Auf alten Bildern aus den 1940er Jahren sieht man junge Frauen, die ihre Kinderwägen über den kreisrunden, begrünten, parkähnlichen Dizengoff-Platz mit Fontäne mitten in Tel Aviv schieben - während, so assoziiert man unwillkürlich hinzu, in Europa die Juden von den Nazis ins Gas geschickt wurden. Diejenigen, die sich retten konnten, wohnten in Tel Aviv in Häusern, die ebenfalls emigrierte europäische Architekten der Bauhaus-Schule entworfen hatten. Unter anderem das bis heute erhaltene, städtebaulich einmalige Gebäude-Ensemble rund um jenen Kreisverkehr des Dizengoff-Platzes - mit seinen Kinos, Cafés und Geschäften, seinen schattenspendenden Balkonen und den typischen, banderolenartig geschwungenen weißen Fassaden.

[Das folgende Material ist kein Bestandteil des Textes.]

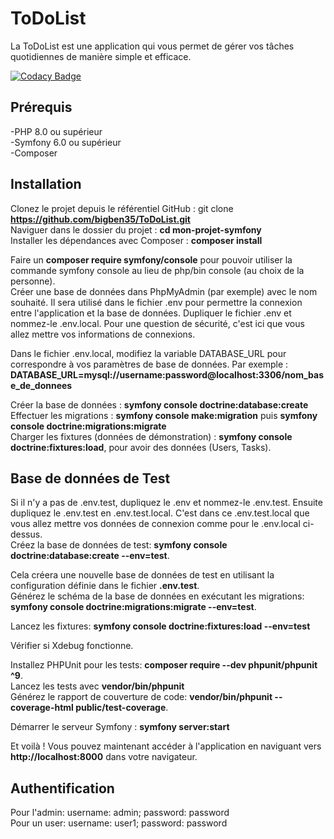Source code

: # ToDoList
La ToDoList est une application qui vous permet de gérer vos tâches quotidiennes de manière simple et efficace.

[![Codacy Badge](https://app.codacy.com/project/badge/Grade/3f25d8c0122047bcbb82f8fc7a0546cd)](https://app.codacy.com/gh/bigben35/ToDoList/dashboard?utm_source=gh&utm_medium=referral&utm_content=&utm_campaign=Badge_grade)


## Prérequis
-PHP 8.0 ou supérieur  
-Symfony 6.0 ou supérieur  
-Composer

## Installation
Clonez le projet depuis le référentiel GitHub : git clone **https://github.com/bigben35/ToDoList.git**  
Naviguer dans le dossier du projet : **cd mon-projet-symfony**  
Installer les dépendances avec Composer : **composer install**  

Faire un **composer require symfony/console** pour pouvoir utiliser la commande symfony console au lieu de php/bin console (au choix de la personne).  
Créer une base de données dans PhpMyAdmin (par exemple) avec le nom souhaité. Il sera utilisé dans le fichier .env pour permettre la connexion entre l'application et la base de données. Dupliquer le fichier .env et nommez-le .env.local. Pour une question de sécurité, c'est ici que vous allez mettre vos informations de connexions.  

Dans le fichier .env.local, modifiez la variable DATABASE_URL pour correspondre à vos paramètres de base de données. Par exemple : **DATABASE_URL=mysql://username:password@localhost:3306/nom_base_de_donnees**  

Créer la base de données : **symfony console doctrine:database:create**  
Effectuer les migrations : **symfony console make:migration** puis **symfony console doctrine:migrations:migrate**  
Charger les fixtures (données de démonstration) : **symfony console doctrine:fixtures:load**, pour avoir des données (Users, Tasks).  
  

## Base de données de Test  
Si il n'y a pas de .env.test, dupliquez le .env et nommez-le .env.test. Ensuite dupliquez le .env.test en .env.test.local. C'est dans ce .env.test.local que vous allez mettre vos données de connexion comme pour le .env.local ci-dessus.  
Créez la base de données de test: **symfony console doctrine:database:create --env=test**. 

Cela créera une nouvelle base de données de test en utilisant la configuration définie dans le fichier **.env.test**.  
Générez le schéma de la base de données en exécutant les migrations: **symfony console doctrine:migrations:migrate --env=test**.  

Lancez les fixtures: **symfony console doctrine:fixtures:load --env=test**

Vérifier si Xdebug fonctionne.  

Installez PHPUnit pour les tests: **composer require --dev phpunit/phpunit ^9**.  
Lancez les tests avec **vendor/bin/phpunit**  
Générez le rapport de couverture de code: **vendor/bin/phpunit --coverage-html public/test-coverage**.  

Démarrer le serveur Symfony : **symfony server:start**  

Et voilà ! Vous pouvez maintenant accéder à l'application en naviguant vers **http://localhost:8000** dans votre navigateur.

## Authentification 
Pour l'admin: username: admin; password: password  
Pour un user: username: user1; password: password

Wiederherstellung des Dizengoff-Platzes
Als in den 1970er Jahren der Verkehr überhand nahm, untertunnelte man den Platz, der fortan als brutalistische Beton-Brücke da stand. Das missfiel nicht nur vielen Bürgern, sondern auch der UNESCO, die die "Weiße Stadt" als Weltkulturerbe unter ihren Schutz gestellt hatte und die Wiederherstellung des alten Dizengoff-Square forderte. Diese Renovierung und Modernisierung ist nun abgeschlossen, zur Freude auch von Micha Gross, der das Tel Aviver "Bauhaus Center" leitet. Der Dizengoff-Platz ist nun wirklich das Zentrum der "Weißen Stadt".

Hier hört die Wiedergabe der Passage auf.